The conference split the award between Moore and Iowa's Alex Marinelli, a graduate of the famed Graham wrestling program in St. Paris, Ohio.
Moore kicked off the weekend by defeating No. 9 Christian Brunner at Purdue by a 12-5 decision on Friday night, and followed that up with a 7-5 decision over No. 11 Eric Schultz of Nebraska on Sunday in St. John Arena.
In the Nebraska match he hit a big takedown less than 10 seconds into sudden victory to win the bout.

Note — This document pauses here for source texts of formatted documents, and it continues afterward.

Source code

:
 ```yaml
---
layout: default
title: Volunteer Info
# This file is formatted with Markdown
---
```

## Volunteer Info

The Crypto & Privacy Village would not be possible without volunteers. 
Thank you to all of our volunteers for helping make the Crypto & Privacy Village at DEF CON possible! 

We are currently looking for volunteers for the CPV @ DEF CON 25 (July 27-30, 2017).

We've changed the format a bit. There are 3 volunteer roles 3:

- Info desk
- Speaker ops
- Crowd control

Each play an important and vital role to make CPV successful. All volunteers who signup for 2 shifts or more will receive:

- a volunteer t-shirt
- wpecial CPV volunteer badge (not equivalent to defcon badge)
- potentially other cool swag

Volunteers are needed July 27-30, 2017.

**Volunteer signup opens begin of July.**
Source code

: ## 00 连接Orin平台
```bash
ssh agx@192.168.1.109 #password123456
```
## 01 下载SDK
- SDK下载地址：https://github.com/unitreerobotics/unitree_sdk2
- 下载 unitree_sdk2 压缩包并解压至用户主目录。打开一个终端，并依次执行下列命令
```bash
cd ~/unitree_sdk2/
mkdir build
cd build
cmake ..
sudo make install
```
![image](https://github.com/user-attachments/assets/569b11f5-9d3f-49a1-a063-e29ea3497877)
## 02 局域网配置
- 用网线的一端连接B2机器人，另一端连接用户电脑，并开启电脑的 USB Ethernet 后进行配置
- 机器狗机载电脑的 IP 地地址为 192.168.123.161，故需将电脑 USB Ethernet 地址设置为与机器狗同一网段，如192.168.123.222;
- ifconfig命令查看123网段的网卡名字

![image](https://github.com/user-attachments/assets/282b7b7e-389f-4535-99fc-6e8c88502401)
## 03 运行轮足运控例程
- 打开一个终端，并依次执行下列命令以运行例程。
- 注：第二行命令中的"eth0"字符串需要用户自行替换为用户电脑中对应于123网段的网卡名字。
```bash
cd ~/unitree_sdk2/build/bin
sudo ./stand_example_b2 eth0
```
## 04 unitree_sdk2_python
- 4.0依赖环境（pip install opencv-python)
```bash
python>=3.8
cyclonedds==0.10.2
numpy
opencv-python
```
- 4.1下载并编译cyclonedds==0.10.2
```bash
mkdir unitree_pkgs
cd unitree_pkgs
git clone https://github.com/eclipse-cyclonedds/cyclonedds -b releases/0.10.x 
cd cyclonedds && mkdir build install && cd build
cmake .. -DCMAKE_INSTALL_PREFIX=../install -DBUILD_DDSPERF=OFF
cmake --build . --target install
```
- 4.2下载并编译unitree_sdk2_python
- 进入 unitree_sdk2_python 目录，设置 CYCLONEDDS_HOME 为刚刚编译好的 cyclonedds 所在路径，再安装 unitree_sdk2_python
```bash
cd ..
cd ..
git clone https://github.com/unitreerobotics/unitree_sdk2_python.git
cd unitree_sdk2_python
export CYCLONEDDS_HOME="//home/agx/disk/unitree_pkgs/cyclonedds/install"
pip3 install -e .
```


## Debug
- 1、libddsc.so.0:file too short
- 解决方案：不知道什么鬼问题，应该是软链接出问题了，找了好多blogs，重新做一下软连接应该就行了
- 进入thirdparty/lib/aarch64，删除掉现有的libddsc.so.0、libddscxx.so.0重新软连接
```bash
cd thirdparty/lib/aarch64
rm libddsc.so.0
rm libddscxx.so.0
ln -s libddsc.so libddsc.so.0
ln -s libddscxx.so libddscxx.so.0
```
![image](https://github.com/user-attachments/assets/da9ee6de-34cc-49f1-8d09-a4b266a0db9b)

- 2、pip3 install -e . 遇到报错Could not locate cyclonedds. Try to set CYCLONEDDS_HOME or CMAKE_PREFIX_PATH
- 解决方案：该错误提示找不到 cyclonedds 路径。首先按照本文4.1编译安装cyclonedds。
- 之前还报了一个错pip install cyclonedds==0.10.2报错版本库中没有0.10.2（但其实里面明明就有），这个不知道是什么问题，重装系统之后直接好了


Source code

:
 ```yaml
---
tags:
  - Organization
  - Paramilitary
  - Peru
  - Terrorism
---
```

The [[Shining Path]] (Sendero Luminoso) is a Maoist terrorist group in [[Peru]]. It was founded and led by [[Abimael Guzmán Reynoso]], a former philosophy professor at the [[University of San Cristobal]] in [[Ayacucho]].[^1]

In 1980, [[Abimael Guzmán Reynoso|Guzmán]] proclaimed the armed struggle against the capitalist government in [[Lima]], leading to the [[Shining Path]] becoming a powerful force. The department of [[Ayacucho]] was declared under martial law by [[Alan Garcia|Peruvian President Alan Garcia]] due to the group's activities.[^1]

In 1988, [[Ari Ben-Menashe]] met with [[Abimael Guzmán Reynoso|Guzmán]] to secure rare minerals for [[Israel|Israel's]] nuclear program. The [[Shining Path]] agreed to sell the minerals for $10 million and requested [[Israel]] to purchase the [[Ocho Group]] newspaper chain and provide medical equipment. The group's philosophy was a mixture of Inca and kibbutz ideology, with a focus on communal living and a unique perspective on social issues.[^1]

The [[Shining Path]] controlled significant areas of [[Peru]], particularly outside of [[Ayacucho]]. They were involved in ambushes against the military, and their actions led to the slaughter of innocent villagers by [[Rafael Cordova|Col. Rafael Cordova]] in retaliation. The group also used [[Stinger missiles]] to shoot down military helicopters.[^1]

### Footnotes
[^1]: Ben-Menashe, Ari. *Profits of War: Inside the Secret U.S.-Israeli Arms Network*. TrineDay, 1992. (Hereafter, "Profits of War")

No. 2 Kollin Moore with the takedown in Sudden Victory for a 7-5 decision!!@wrestlingbucks takes an 18-12 lead!#GoBucks pic.twitter.com/bglJLHQlgq
— Ohio State on BTN (@OhioStateOnBTN) February 17, 2019
The Big Ten Network will feature his match against Schultz on the network's Wrestling in 60 program Tuesday at 9 p.m.
With those wins Moore is now 15-1 on the season, with his only loss to Penn State's Bo Nickal, the No. 1 wrestler in the class and a favorite to win the Hodge Trophy.
Moore is the third Buckeye to earn Big Ten Wrestler of the Week honors this season, joining Myles Martin (Dec. 4) and Joey McKenna (Nov. 6).